Task goal ▸ Print the data exactly as written, but leave out each picture.

(Plain-text document sources)
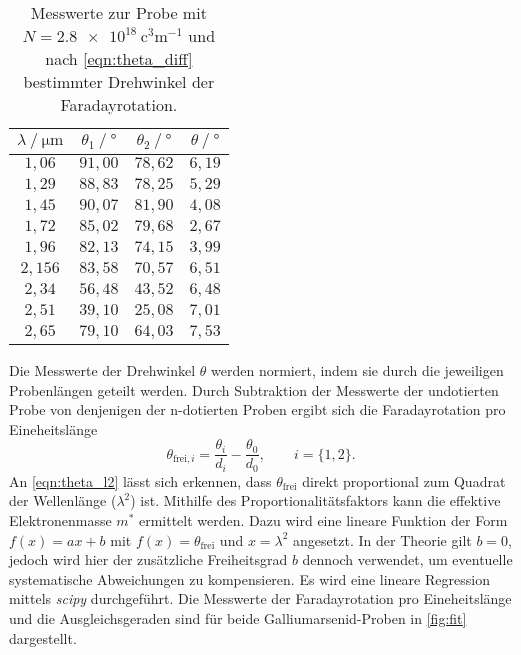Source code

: \begin{table}
  \centering
  \caption{Messwerte zur Probe mit $N = \qty{2.8e18}{\cubic\centi\metre^{-1}}$ und nach \autoref{eqn:theta_diff} bestimmter Drehwinkel der Faradayrotation.}
  \label{tab:mw3}
  \begin{tabular}{c c c c}
    \toprule
    $\lambda \mathbin{/} \unit{\micro\meter}$ & $\theta_{1} \mathbin{/} \unit{\degree}$ & $\theta_{2} \mathbin{/} \unit{\degree}$ &%
     $\theta \mathbin{/} \unit{\degree}$ \\
    \midrule
    $1,06 $ & $91,00$ & $78,62$ & $6,19$ \\
    $1,29 $ & $88,83$ & $78,25$ & $5,29$ \\
    $1,45 $ & $90,07$ & $81,90$ & $4,08$ \\
    $1,72 $ & $85,02$ & $79,68$ & $2,67$ \\
    $1,96 $ & $82,13$ & $74,15$ & $3,99$ \\
    $2,156$ & $83,58$ & $70,57$ & $6,51$ \\
    $2,34 $ & $56,48$ & $43,52$ & $6,48$ \\
    $2,51 $ & $39,10$ & $25,08$ & $7,01$ \\
    $2,65 $ & $79,10$ & $64,03$ & $7,53$ \\
    \bottomrule
  \end{tabular}
\end{table}

Die Messwerte der Drehwinkel $\theta$ werden normiert, indem sie durch die jeweiligen Probenlängen geteilt werden. Durch Subtraktion der Messwerte der undotierten Probe von 
denjenigen der n-dotierten Proben ergibt sich die Faradayrotation pro Eineheitslänge 
\begin{equation*}
  \theta_{\text{frei}, i} = \frac{\theta_i}{d_i} - \frac{\theta_0}{d_0}, \qquad i = \{1, 2\}.
\end{equation*}
An \autoref{eqn:theta_l2} lässt sich erkennen, dass $\theta_\text{frei}$ direkt proportional zum Quadrat der Wellenlänge ($\lambda^2$) ist. Mithilfe des Proportionalitätsfaktors 
kann die effektive Elektronenmasse $m^*$ ermittelt werden. Dazu wird eine lineare Funktion der Form $f(x) = ax + b$ mit $f(x) = \theta_\text{frei}$ und $x = \lambda^2$
angesetzt. In der Theorie gilt $b = 0$, jedoch wird hier der zusätzliche Freiheitsgrad $b$ dennoch verwendet, um eventuelle systematische Abweichungen zu kompensieren.
Es wird eine lineare Regression mittels \textit{scipy} \cite{scipy} durchgeführt. Die Messwerte der Faradayrotation pro Eineheitslänge und die Ausgleichsgeraden sind für 
beide Galliumarsenid-Proben in \autoref{fig:fit} dargestellt.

Result ▸
Source code

: \begin{table}
  \centering
  \caption{Messwerte zur Probe mit $N = \qty{2.8e18}{\cubic\centi\metre^{-1}}$ und nach \autoref{eqn:theta_diff} bestimmter Drehwinkel der Faradayrotation.}
  \label{tab:mw3}
  \begin{tabular}{c c c c}
    \toprule
    $\lambda \mathbin{/} \unit{\micro\meter}$ & $\theta_{1} \mathbin{/} \unit{\degree}$ & $\theta_{2} \mathbin{/} \unit{\degree}$ &%
     $\theta \mathbin{/} \unit{\degree}$ \\
    \midrule
    $1,06 $ & $91,00$ & $78,62$ & $6,19$ \\
    $1,29 $ & $88,83$ & $78,25$ & $5,29$ \\
    $1,45 $ & $90,07$ & $81,90$ & $4,08$ \\
    $1,72 $ & $85,02$ & $79,68$ & $2,67$ \\
    $1,96 $ & $82,13$ & $74,15$ & $3,99$ \\
    $2,156$ & $83,58$ & $70,57$ & $6,51$ \\
    $2,34 $ & $56,48$ & $43,52$ & $6,48$ \\
    $2,51 $ & $39,10$ & $25,08$ & $7,01$ \\
    $2,65 $ & $79,10$ & $64,03$ & $7,53$ \\
    \bottomrule
  \end{tabular}
\end{table}

Die Messwerte der Drehwinkel $\theta$ werden normiert, indem sie durch die jeweiligen Probenlängen geteilt werden. Durch Subtraktion der Messwerte der undotierten Probe von 
denjenigen der n-dotierten Proben ergibt sich die Faradayrotation pro Eineheitslänge 
\begin{equation*}
  \theta_{\text{frei}, i} = \frac{\theta_i}{d_i} - \frac{\theta_0}{d_0}, \qquad i = \{1, 2\}.
\end{equation*}
An \autoref{eqn:theta_l2} lässt sich erkennen, dass $\theta_\text{frei}$ direkt proportional zum Quadrat der Wellenlänge ($\lambda^2$) ist. Mithilfe des Proportionalitätsfaktors 
kann die effektive Elektronenmasse $m^*$ ermittelt werden. Dazu wird eine lineare Funktion der Form $f(x) = ax + b$ mit $f(x) = \theta_\text{frei}$ und $x = \lambda^2$
angesetzt. In der Theorie gilt $b = 0$, jedoch wird hier der zusätzliche Freiheitsgrad $b$ dennoch verwendet, um eventuelle systematische Abweichungen zu kompensieren.
Es wird eine lineare Regression mittels \textit{scipy} \cite{scipy} durchgeführt. Die Messwerte der Faradayrotation pro Eineheitslänge und die Ausgleichsgeraden sind für 
beide Galliumarsenid-Proben in \autoref{fig:fit} dargestellt.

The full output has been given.